Manguel, çeviri için “okumanın en kılı kırk yaran türü olabilir” diyor. Yazan-aktaran-okuyan arasında kurulan (ve kurulacak) derin ilişkiyi anımsatıyor. Dahası, çevirmenin sorumluluğundan ve bunu okura aktarışından bahsediyor. İşin güçlüğü, trajedisi ve güzelliği tam manasıyla burada. Manguel belki de bu yüzden “her çeviri bir ağıttır” diyor.
Manguel’e göre yaşayan sözcüklerden oluşan cümleler, bir dilden diğerine aktarılarak gerçekleştirilen çeviriyle diller arası geçiş anlam bağlamında hayat buluyor. Böylece sözcükler, dilden dile nakledilirken yazarın “dinmeyen bir çalkantı” dediği metnin dönüşümünün ve taşınımının kapısı da sonuna kadar açılıyor. Çevirmen de bu çalkantının tam ortasında yer alıyor. John Berger’ın “varlık” dediği sözcükler ise o çalkantıyı oluşturan birer damla.
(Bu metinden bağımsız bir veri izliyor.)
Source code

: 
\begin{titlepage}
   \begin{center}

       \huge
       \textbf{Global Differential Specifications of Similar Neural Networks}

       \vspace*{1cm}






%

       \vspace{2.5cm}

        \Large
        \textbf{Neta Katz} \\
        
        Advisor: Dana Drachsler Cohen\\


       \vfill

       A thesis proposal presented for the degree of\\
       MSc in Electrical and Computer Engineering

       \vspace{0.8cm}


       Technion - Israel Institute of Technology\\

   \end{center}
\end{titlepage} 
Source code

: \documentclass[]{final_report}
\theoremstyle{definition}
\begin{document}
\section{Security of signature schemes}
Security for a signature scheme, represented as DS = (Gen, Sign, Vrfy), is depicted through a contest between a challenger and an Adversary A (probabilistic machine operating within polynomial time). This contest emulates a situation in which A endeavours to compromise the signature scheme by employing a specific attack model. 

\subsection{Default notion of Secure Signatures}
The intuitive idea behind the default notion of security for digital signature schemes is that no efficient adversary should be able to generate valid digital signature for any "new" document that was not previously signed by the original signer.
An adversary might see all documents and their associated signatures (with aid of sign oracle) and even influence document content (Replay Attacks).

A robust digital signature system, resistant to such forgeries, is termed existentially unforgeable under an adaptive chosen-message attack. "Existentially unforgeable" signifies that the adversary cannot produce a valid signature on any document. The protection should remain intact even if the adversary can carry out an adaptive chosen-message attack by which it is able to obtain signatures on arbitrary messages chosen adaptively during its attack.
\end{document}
Manguel, Sokrates’in yaptığı gibi sözcüklerin hakikatine yöneliyor ve bunun çeviride (elbette okumalarda da) hayatî bir konumda olduğunu hatırlatıyor. Bu, hem gerçeklerle hem de metaforlarla ve göndermelerle yüklü çevirinin hikâyesi aslında. Söz konusu durum, sanatsal olduğu kadar politik de:
Okumak istediğimiz şeyi okuruz. Geleceği görme ve çeviri sanatları birbiriyle yakından ilişkilidir ve her metne, okuyanın hayal ettiği veya istediği her şey söyletilebilir. Her çeviri bir yorumlama biçimidir. Her çeviri siyasi bir eylemdir.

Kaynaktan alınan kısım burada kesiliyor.